Opus IVS OEM brand-specific Master Technicians support its customers globally via its IVS 360 diagnostic support service, assisting workshops and technicians in the repair of complex vehicle technology.

Using the DrivePro’s diagnostic software and extensive product knowledge, the IVS 360 team provide workshops with the confidence to repair the most complex vehicles with speed and efficiency.

All of the IVS 360 team of OEM-Trained Master Technicians have extensive main dealership workshop experience, which Opus IVS keep up to date through ongoing VM and OEM training. This allows the IVS 360 team to have knowledge of the latest models and systems, enabling them to support customers effectively from initial diagnosis through to final repair.

Mickey Syrota, Mercedes-Benz Master Technician at Opus IVS recently supported a customer with an electrical fault malfunction on a Mercedes-Benz W205.

Using Opus IVS diagnostic software and his extensive brand knowledge, Mickey was able to identify the cause and provide his customer with step-by-step guidance needed to repair the fault.

Vehicle: Mercedes-Benz (C- Class) W205 chassis Issue: Auxiliary battery malfunction warning message

displayed on instrument panel cluster Fault codes presented: b21dc01

The Cause:

A code read was performed and sent via the customers’ DrivePro device, which revealed the following fault: ‘b21dc01 buffer battery of the EIS malfunction, there is a general electrical fault’.

The most likely cause of an EIS fault code is that one of the power supplies to the EIS switch (Electronic Ignition Switch) is not present. Mickey suggested that the most likely possible cause of a general electrical fault would be a result of the internal c8 capacitor shorting out.

Mickey also explained that the W205 does not have a separate auto start/stop battery, instead it has a current limiter device on the positive terminal of the battery under the bonnet, and that this works in conjunction with the C8 Park Pawl capacitor. Therefore, the cause would most likely be because of no voltage to the ignition switch on the 30b circuit. The voltage converter would therefore need to be inspected and tested along with the C8 Park Pawl capacitor.

The Fix:

The following steps were provided to the customer:

The C8 Park Pawl capacitor is in the N/S/F foot well area.

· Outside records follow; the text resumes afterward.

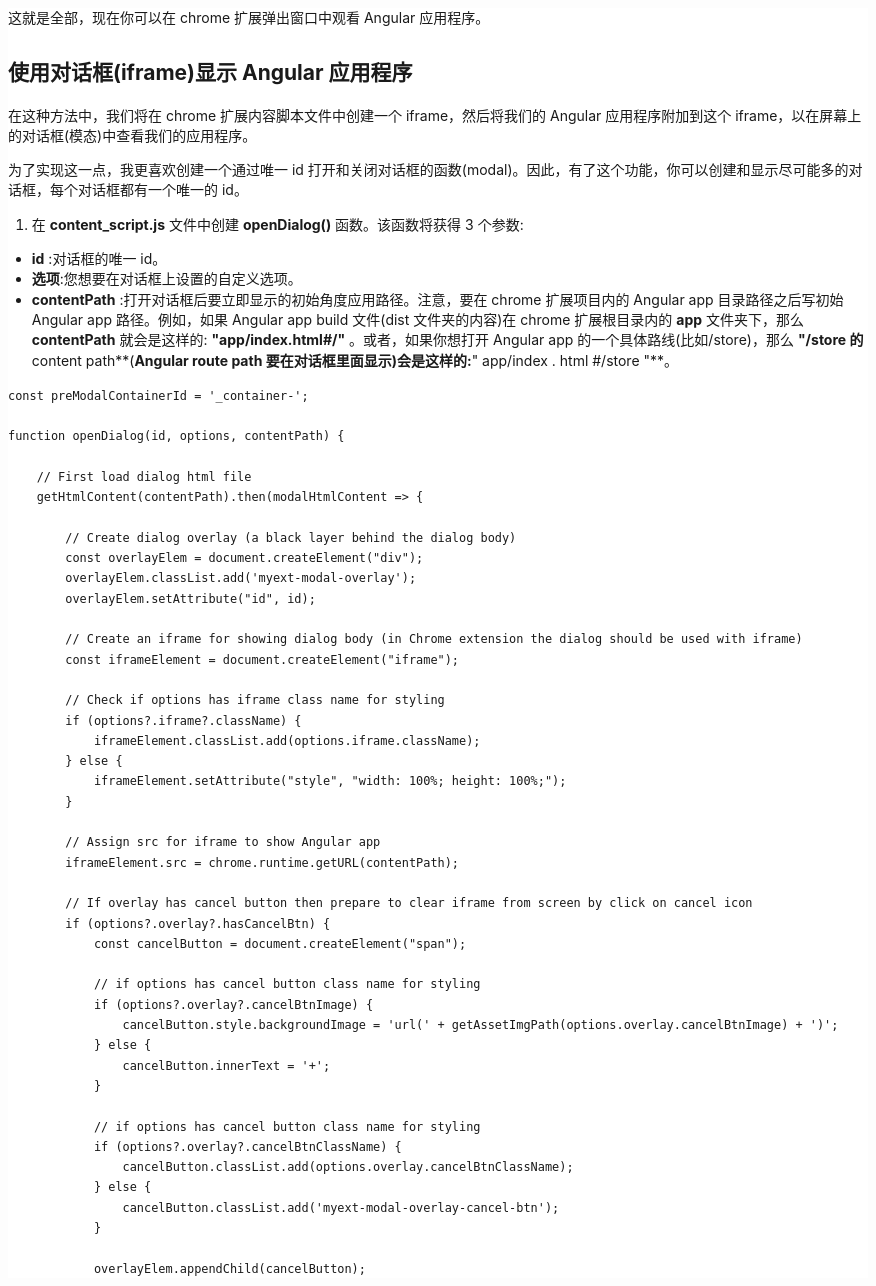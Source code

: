 这就是全部，现在你可以在 chrome 扩展弹出窗口中观看 Angular 应用程序。

## 使用对话框(iframe)显示 Angular 应用程序

在这种方法中，我们将在 chrome 扩展内容脚本文件中创建一个 iframe，然后将我们的 Angular 应用程序附加到这个 iframe，以在屏幕上的对话框(模态)中查看我们的应用程序。

为了实现这一点，我更喜欢创建一个通过唯一 id 打开和关闭对话框的函数(modal)。因此，有了这个功能，你可以创建和显示尽可能多的对话框，每个对话框都有一个唯一的 id。

1.  在 **content_script.js** 文件中创建 **openDialog()** 函数。该函数将获得 3 个参数:

*   **id** :对话框的唯一 id。
*   **选项**:您想要在对话框上设置的自定义选项。
*   **contentPath** :打开对话框后要立即显示的初始角度应用路径。注意，要在 chrome 扩展项目内的 Angular app 目录路径之后写初始 Angular app 路径。例如，如果 Angular app build 文件(dist 文件夹的内容)在 chrome 扩展根目录内的 **app** 文件夹下，那么 **contentPath** 就会是这样的: **"app/index.html#/"** 。或者，如果你想打开 Angular app 的一个具体路线(比如/store)，那么 **"/store 的**content path**(**Angular route path 要在对话框里面显示)会是这样的:**" app/index . html #/store "**。

```
const preModalContainerId = '_container-';

function openDialog(id, options, contentPath) {

    // First load dialog html file
    getHtmlContent(contentPath).then(modalHtmlContent => {

        // Create dialog overlay (a black layer behind the dialog body)
        const overlayElem = document.createElement("div");
        overlayElem.classList.add('myext-modal-overlay');
        overlayElem.setAttribute("id", id);

        // Create an iframe for showing dialog body (in Chrome extension the dialog should be used with iframe)
        const iframeElement = document.createElement("iframe");

        // Check if options has iframe class name for styling
        if (options?.iframe?.className) {
            iframeElement.classList.add(options.iframe.className);
        } else {
            iframeElement.setAttribute("style", "width: 100%; height: 100%;");
        }

        // Assign src for iframe to show Angular app
        iframeElement.src = chrome.runtime.getURL(contentPath);

        // If overlay has cancel button then prepare to clear iframe from screen by click on cancel icon
        if (options?.overlay?.hasCancelBtn) {
            const cancelButton = document.createElement("span");

            // if options has cancel button class name for styling
            if (options?.overlay?.cancelBtnImage) {
                cancelButton.style.backgroundImage = 'url(' + getAssetImgPath(options.overlay.cancelBtnImage) + ')';
            } else {
                cancelButton.innerText = '+';
            }

            // if options has cancel button class name for styling
            if (options?.overlay?.cancelBtnClassName) {
                cancelButton.classList.add(options.overlay.cancelBtnClassName);
            } else {
                cancelButton.classList.add('myext-modal-overlay-cancel-btn');
            }

            overlayElem.appendChild(cancelButton);
```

Checks required:

1. At the C8 capacitor pin 2 = red 12v
2. Pin 1 = earth brown
3. Pin 3 = red/blue to EIS switch plug 1 pin 28, 30b voltage

To remove the C8 Park Pawl capacitor, the following guidance was provided:

1. Remove the N/S/F kick panel trim
2. Remove the glove box under dash panel
3. Remove the N/S/F section of carpet
4. Remove the plastic panel on the floor against the bulk head

The C8 Park Pawl capacitor is bolted to the left-hand side of the electrics panel, remove the 8mm nut and lift out the voltage converter. This feeds in to the EIS at plug 1, pin 28 =30b voltage.

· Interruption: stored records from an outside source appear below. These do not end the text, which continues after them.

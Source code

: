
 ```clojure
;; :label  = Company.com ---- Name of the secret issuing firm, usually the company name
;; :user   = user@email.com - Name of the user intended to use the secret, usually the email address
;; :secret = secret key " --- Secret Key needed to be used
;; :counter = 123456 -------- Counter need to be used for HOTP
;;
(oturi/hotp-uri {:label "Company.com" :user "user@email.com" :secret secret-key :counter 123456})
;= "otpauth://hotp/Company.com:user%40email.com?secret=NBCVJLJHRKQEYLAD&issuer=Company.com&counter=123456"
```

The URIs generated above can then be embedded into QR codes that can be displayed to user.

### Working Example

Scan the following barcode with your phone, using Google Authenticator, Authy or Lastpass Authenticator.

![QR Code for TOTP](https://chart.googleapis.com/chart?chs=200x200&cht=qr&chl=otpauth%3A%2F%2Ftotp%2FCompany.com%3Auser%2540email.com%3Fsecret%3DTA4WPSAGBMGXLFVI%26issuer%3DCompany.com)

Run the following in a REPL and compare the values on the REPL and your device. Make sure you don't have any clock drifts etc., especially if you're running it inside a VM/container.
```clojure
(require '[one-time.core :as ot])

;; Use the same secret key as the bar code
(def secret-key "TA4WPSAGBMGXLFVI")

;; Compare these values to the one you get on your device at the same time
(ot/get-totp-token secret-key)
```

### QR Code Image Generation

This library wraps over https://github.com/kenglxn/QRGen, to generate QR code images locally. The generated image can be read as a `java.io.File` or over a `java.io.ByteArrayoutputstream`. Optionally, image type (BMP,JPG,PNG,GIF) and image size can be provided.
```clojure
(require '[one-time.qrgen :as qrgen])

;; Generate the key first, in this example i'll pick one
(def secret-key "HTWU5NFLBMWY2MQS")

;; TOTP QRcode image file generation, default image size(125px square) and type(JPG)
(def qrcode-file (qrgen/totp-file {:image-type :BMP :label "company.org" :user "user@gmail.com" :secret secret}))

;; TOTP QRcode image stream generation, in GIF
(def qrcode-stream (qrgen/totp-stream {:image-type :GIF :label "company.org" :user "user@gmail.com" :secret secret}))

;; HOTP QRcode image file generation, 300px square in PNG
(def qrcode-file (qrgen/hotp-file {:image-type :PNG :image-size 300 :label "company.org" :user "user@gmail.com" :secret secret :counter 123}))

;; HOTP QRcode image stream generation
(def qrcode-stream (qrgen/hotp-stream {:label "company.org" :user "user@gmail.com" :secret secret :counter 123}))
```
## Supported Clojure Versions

The voltage supply to the C8 Park Pawl capacitor comes from the rear SAM control unit in the trunk/ boot from fuse 448.

Further remedies supplied:

Mickey further explained that if the C8 capacitor has shorted internally then it is possible that the feed into the EIS at plug, pin 28=30b voltage or additional battery voltage will still be missing after the repair, and still result in the same fault message on the dashboard.

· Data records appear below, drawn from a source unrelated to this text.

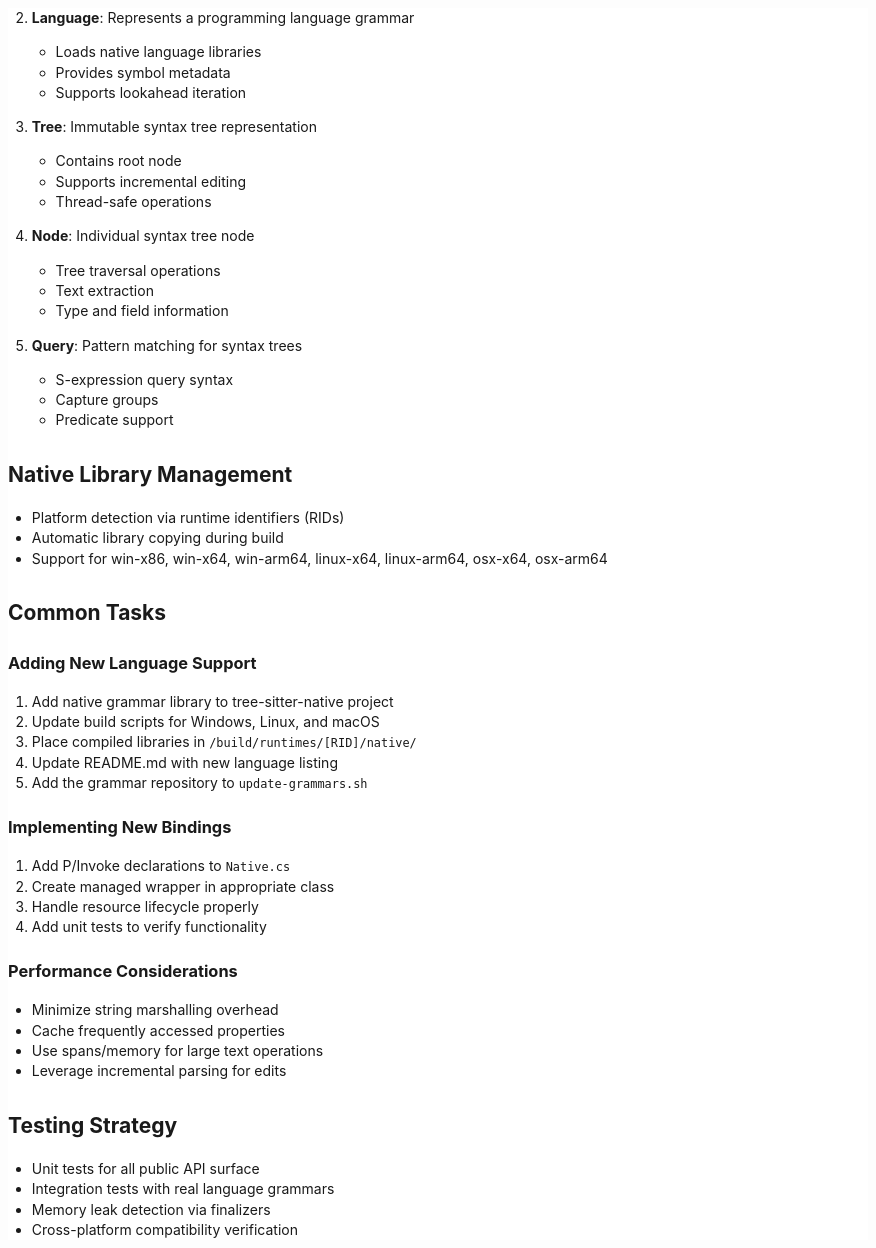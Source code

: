 2. **Language**: Represents a programming language grammar
   - Loads native language libraries
   - Provides symbol metadata
   - Supports lookahead iteration

3. **Tree**: Immutable syntax tree representation
   - Contains root node
   - Supports incremental editing
   - Thread-safe operations

4. **Node**: Individual syntax tree node
   - Tree traversal operations
   - Text extraction
   - Type and field information

5. **Query**: Pattern matching for syntax trees
   - S-expression query syntax
   - Capture groups
   - Predicate support

## Native Library Management
- Platform detection via runtime identifiers (RIDs)
- Automatic library copying during build
- Support for win-x86, win-x64, win-arm64, linux-x64, linux-arm64, osx-x64, osx-arm64

## Common Tasks

### Adding New Language Support
1. Add native grammar library to tree-sitter-native project
2. Update build scripts for Windows, Linux, and macOS
3. Place compiled libraries in `/build/runtimes/[RID]/native/`
4. Update README.md with new language listing
5. Add the grammar repository to `update-grammars.sh`

### Implementing New Bindings
1. Add P/Invoke declarations to `Native.cs`
2. Create managed wrapper in appropriate class
3. Handle resource lifecycle properly
4. Add unit tests to verify functionality

### Performance Considerations
- Minimize string marshalling overhead
- Cache frequently accessed properties
- Use spans/memory for large text operations
- Leverage incremental parsing for edits

## Testing Strategy
- Unit tests for all public API surface
- Integration tests with real language grammars
- Memory leak detection via finalizers
- Cross-platform compatibility verification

If the voltage converter is replaced, and the fault remains, the following checks would be required:

1. K40/5 f448 (Electrical fuse 448)
rear SAM (signal acquisition module)
2. Check electrical lines, connections and connectors for damage, correct connection, loose contact and corrosion, and repair or replace if necessary
3. Check regulator and alternator
4. Additional battery
5. Replace C8 (Park Pawl capacitor).